An der Isel
Als ob ich in einer Kathedrale wäre, wo ich auf eine besondere Kostbarkeit blicke“, heißt es auf der rostbraunen Aussichtskanzel aus Cortenstahl, die kurz hinter Ströden, im hintersten Virgental, das hier genau genommen Umbaltal heißt, in luftiger Höhe weit über die Isel ragt.
Tatsächlich ist die Isel eine Besonderheit, denn sie gilt neben dem Tagliamento im italienischen Friaul und dem Lech, der in Vorarlberg entspringt, als einer der letzten großen alpinen Wildflüsse Mitteleuropas. Und da die Isel – als einziger der drei – obendrein noch ein Gletscherfluss ist, ist sie besonders kostbar.
Wie außergewöhnlich die Isel dabei auch noch anzuschauen ist, zeigt sich vor allem an ihren Wasserfällen, die man ein Stück flussaufwärts in das Umbaltal hinein erreicht. An Sommernachmittagen, wenn das Schmelzwasser besonders kraftvoll und mächtig über die mehrstufigen Kaskaden stürzt, spielen die Umbalfälle ihre Trümpfe aus.
Dabei ist es gar nicht selbstverständlich, dass sich die aktuell jährlich etwa 50.000 Besucher dieses Naturdenkmal am Rand des Hohe-Tauern-Nationalparks auch weiterhin anschauen können, denn lange sah es an der Isel nach dem Bau von Wasserkraftwerken aus. Erst nach langem Hin und Her wurde die Isel Natura-2000-Gebiet und damit Teil eines europaweit zusammenhängenden ökologischen Schutzgebietsnetzes, das bedeutsame Lebensräume sowie seltener und gefährdeter Tier- und Pflanzenarten erhalten soll. Dass die Isel letztlich unter Schutz gestellt wurde, liegt an der Deutschen Tamariske. Diese streng geschützte Pionierpflanze wächst nur bei intakter Flussdynamik auf Schotterbänken; sie ist von weitläufigen Flussbetten und intakter Geschiebeführung abhängig.
„Die Flüsse sind die Adern der Erde.“
Phillip Deere
Wir sollten wohl einfach öfter mal an unsere Flüsse gehen und schauen, wie es diesen Kostbarkeiten und Lebensadern tatsächlich geht.
Tipps für einen Isel-Besuch
Kleines Schleifen-Wandern an den Umbalfällen: Oberhalb von Ströden führt ein Wasserschaupfad entlang der Isel bis zu den Umbalfällen. Hinter der Islitzer Alm und der Pebellalm schaut man von mehreren Aussichtskanzeln direkt in die tosenden Wassermassen.

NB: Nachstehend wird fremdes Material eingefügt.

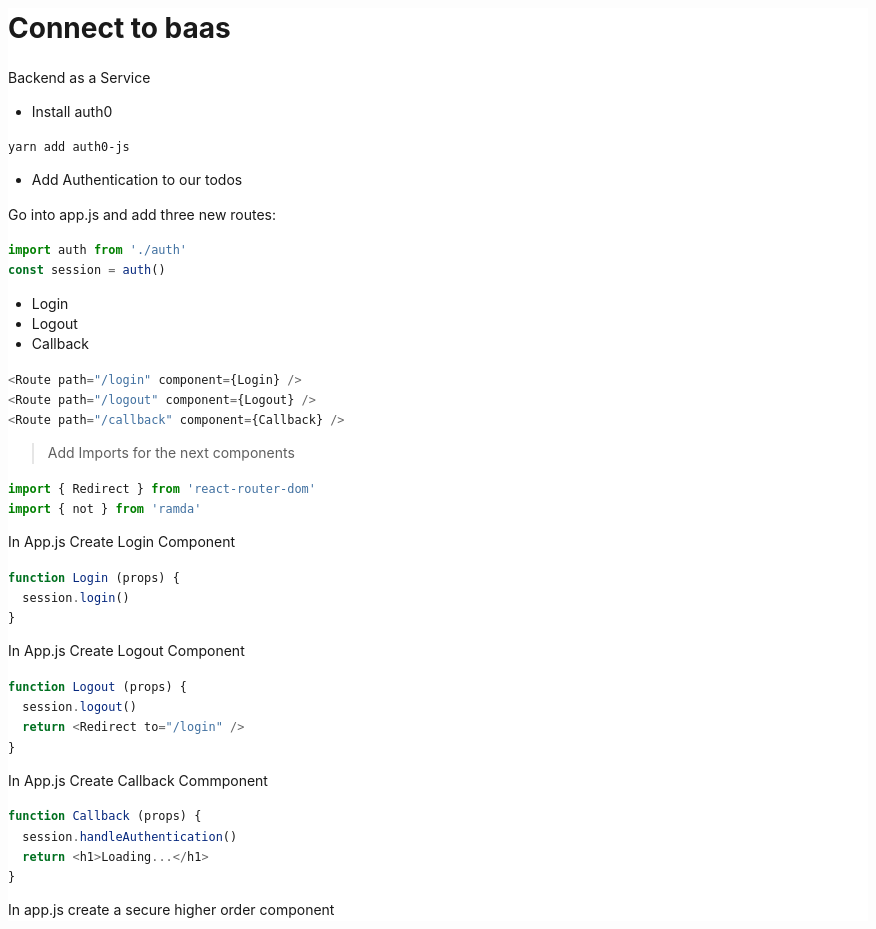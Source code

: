 # Connect to baas

Backend as a Service
* Install auth0

`yarn add auth0-js`

* Add Authentication to our todos

Go into app.js and add three new routes:

``` js
import auth from './auth'
const session = auth()
```
- Login
- Logout
- Callback

``` js
<Route path="/login" component={Login} />
<Route path="/logout" component={Logout} />
<Route path="/callback" component={Callback} />
```

> Add Imports for the next components

``` js
import { Redirect } from 'react-router-dom'
import { not } from 'ramda'
```

In App.js Create Login Component

``` js
function Login (props) {
  session.login()
}
```

In App.js Create Logout Component

``` js
function Logout (props) {
  session.logout()
  return <Redirect to="/login" />
}
```

In App.js Create Callback Commponent

``` js
function Callback (props) {
  session.handleAuthentication()
  return <h1>Loading...</h1>
}
```

In app.js create a secure higher order component
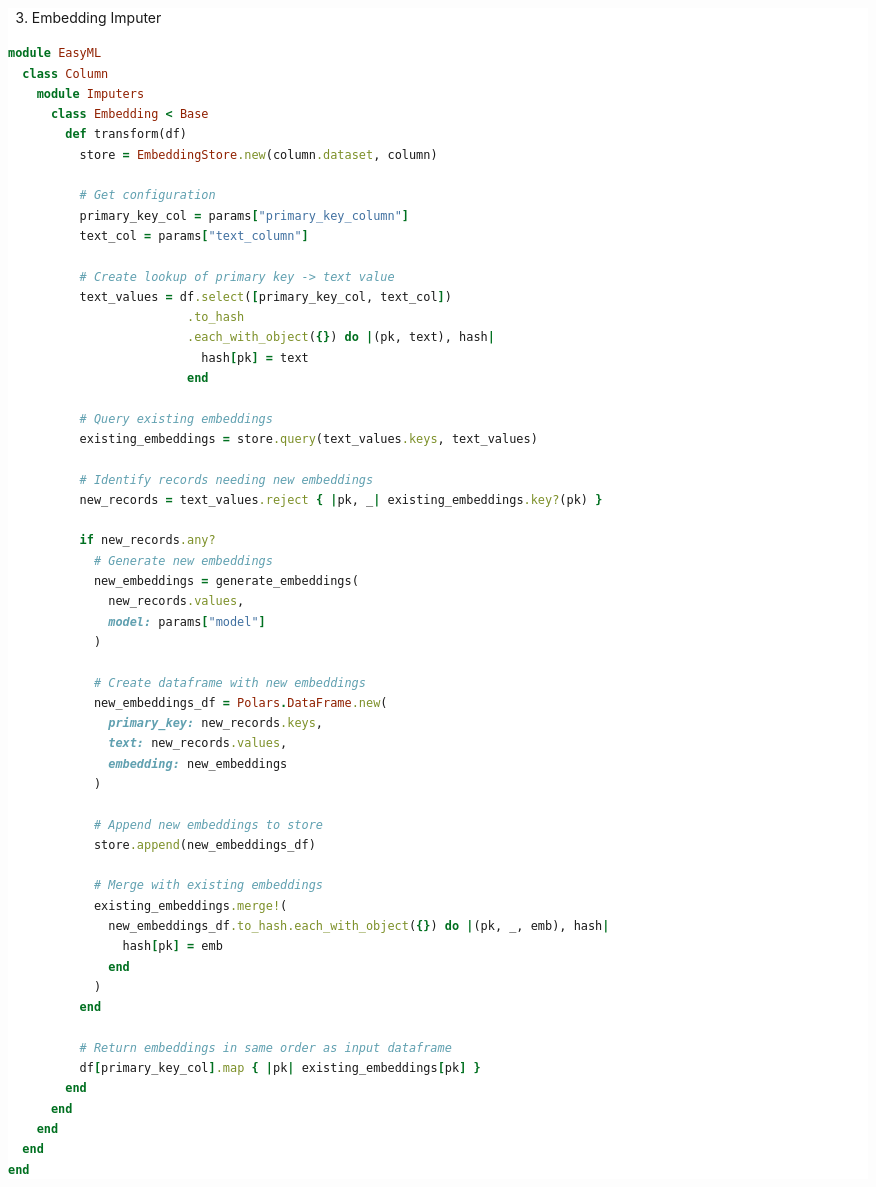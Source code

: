 3. Embedding Imputer

```ruby
module EasyML
  class Column
    module Imputers
      class Embedding < Base
        def transform(df)
          store = EmbeddingStore.new(column.dataset, column)

          # Get configuration
          primary_key_col = params["primary_key_column"]
          text_col = params["text_column"]

          # Create lookup of primary key -> text value
          text_values = df.select([primary_key_col, text_col])
                         .to_hash
                         .each_with_object({}) do |(pk, text), hash|
                           hash[pk] = text
                         end

          # Query existing embeddings
          existing_embeddings = store.query(text_values.keys, text_values)

          # Identify records needing new embeddings
          new_records = text_values.reject { |pk, _| existing_embeddings.key?(pk) }

          if new_records.any?
            # Generate new embeddings
            new_embeddings = generate_embeddings(
              new_records.values,
              model: params["model"]
            )

            # Create dataframe with new embeddings
            new_embeddings_df = Polars.DataFrame.new(
              primary_key: new_records.keys,
              text: new_records.values,
              embedding: new_embeddings
            )

            # Append new embeddings to store
            store.append(new_embeddings_df)

            # Merge with existing embeddings
            existing_embeddings.merge!(
              new_embeddings_df.to_hash.each_with_object({}) do |(pk, _, emb), hash|
                hash[pk] = emb
              end
            )
          end

          # Return embeddings in same order as input dataframe
          df[primary_key_col].map { |pk| existing_embeddings[pk] }
        end
      end
    end
  end
end
```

Eine hübsche Rastmöglichkeit besteht oberhalb der mehrstufigen Kaskaden, am Ende des Wasserschaupfads. Von der Holzbrücke kurz dahinter hat man noch einen guten Blick auf den oberen Teil der Wasserfälle. Zurück über den Forstweg, dabei auch durch eine Felsöffnung durchschlüpfen und kurz auf die Aussichtskanzel zum Großbachfall schauen. Zurück an der Pebellalm rechts halten und statt über den Normalweg ein Stück auf etwa gleicher Höhe durch den Wiesenhang, auf einem kleinen Pfad erreicht man eine Holzbrücke über die Isel und gelangt zurück zum Ausgangspunkt.
Rafting auf der Isel: Die Isel genießt den Ruf, eine der besten mitteleuropäischen Raftingstrecken zu sein. Auf dem Abschnitt zwischen Matrei und Lienz tummeln sich mehrere Anbieter, mit denen man eine Wildwassertour unternehmen kann. Und ganz ehrlich: Raften ist doch viel mehr ist als ein schnöder Adrenalinkick, nämlich mitunter einfach eine wunderbare Möglichkeit, intakte Natur ganz entspannt zu erleben. Zumindest bis zur nächsten großen Wasserwalze – woooaaahhh.
Apropos Wasser, Wasserfälle und Wasserkraft: Dürfen wir intakte Ökosysteme zerstören, um Ökoenergie zu erzeugen?, fragt der Bayerische Rundfunk in diesem Beitrag und schaut auf die Alpenflüsse. Birgit Hermes wiederum zeigt im Film „Wahnsinn Wasserkraft: Flusszerstörung auf dem Balkan“, in welchen Dimensionen Wasserkraft auf dem Balkan geplant und gebaut wird.
Auf der Isel geraftet bin ich während einer Pressereise der Felbertauernstraße AG.